__TASK ITEM__:
Take each line of the records below that contains the string "indexes" and copy it.

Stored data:
....................

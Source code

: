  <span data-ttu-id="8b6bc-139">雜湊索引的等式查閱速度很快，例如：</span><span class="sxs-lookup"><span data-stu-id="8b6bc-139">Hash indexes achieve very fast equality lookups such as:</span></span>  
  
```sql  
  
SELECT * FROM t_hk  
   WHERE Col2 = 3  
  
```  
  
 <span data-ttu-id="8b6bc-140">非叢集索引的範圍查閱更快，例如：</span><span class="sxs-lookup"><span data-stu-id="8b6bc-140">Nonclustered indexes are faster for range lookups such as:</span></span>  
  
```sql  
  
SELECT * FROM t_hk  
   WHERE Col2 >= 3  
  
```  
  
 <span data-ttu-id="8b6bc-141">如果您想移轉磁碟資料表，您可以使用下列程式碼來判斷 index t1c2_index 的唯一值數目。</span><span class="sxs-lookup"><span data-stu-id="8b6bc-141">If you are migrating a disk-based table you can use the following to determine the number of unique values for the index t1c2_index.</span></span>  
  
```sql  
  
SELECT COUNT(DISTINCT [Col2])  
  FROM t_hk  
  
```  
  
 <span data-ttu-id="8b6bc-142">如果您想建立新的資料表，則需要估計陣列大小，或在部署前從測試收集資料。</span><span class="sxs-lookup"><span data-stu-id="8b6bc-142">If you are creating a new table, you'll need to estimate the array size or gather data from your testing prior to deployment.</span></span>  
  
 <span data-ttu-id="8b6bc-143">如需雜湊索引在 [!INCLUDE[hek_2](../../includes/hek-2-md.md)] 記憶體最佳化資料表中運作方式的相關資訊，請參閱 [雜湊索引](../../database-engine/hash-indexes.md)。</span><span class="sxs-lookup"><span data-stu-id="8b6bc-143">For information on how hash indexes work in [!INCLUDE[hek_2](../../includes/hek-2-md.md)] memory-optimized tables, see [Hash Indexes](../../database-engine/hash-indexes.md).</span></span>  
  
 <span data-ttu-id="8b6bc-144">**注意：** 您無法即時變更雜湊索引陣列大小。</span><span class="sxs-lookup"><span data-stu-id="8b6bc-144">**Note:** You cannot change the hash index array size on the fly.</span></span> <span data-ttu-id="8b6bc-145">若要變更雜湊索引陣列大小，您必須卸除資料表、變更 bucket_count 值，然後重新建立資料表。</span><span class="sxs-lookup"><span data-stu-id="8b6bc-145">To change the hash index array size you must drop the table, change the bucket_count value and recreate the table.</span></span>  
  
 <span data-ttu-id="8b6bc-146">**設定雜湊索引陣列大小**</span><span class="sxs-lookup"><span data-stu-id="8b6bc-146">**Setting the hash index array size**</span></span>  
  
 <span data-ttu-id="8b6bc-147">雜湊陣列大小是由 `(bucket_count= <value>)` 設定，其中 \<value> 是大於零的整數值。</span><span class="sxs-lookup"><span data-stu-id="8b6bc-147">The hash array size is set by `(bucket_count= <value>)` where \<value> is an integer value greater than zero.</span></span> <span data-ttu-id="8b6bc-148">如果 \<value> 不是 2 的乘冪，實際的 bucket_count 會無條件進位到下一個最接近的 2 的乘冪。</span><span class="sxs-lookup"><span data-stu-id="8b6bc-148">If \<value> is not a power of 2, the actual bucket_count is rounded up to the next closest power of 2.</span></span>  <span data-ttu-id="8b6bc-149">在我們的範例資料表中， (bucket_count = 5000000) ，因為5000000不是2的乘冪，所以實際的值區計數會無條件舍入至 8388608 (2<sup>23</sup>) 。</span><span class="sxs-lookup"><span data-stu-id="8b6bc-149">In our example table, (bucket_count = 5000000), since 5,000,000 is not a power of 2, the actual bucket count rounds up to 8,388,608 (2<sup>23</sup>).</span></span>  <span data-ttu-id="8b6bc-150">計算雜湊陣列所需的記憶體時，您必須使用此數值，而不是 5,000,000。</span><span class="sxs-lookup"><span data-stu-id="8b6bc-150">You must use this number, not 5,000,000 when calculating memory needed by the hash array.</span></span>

....................

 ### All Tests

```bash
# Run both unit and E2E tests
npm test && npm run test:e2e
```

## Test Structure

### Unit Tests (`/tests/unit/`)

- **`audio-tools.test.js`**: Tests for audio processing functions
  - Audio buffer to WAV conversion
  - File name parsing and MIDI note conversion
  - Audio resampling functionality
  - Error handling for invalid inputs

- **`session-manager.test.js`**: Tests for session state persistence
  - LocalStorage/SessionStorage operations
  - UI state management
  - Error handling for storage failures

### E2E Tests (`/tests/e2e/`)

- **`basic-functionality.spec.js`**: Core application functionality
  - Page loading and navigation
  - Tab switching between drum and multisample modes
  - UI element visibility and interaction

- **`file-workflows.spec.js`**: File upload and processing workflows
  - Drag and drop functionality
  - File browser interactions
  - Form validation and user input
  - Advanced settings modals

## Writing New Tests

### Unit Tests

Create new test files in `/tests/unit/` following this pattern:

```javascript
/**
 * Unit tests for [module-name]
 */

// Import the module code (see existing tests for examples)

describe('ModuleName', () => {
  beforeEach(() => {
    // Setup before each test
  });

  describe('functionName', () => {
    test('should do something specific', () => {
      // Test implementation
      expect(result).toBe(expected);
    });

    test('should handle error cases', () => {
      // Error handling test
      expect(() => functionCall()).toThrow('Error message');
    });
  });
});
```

....................

__COMPLETED TASK__:
:  <span data-ttu-id="8b6bc-139">雜湊索引的等式查閱速度很快，例如：</span><span class="sxs-lookup"><span data-stu-id="8b6bc-139">Hash indexes achieve very fast equality lookups such as:</span></span>  
 <span data-ttu-id="8b6bc-140">非叢集索引的範圍查閱更快，例如：</span><span class="sxs-lookup"><span data-stu-id="8b6bc-140">Nonclustered indexes are faster for range lookups such as:</span></span>  
 <span data-ttu-id="8b6bc-143">如需雜湊索引在 [!INCLUDE[hek_2](../../includes/hek-2-md.md)] 記憶體最佳化資料表中運作方式的相關資訊，請參閱 [雜湊索引](../../database-engine/hash-indexes.md)。</span><span class="sxs-lookup"><span data-stu-id="8b6bc-143">For information on how hash indexes work in [!INCLUDE[hek_2](../../includes/hek-2-md.md)] memory-optimized tables, see [Hash Indexes](../../database-engine/hash-indexes.md).</span></span>  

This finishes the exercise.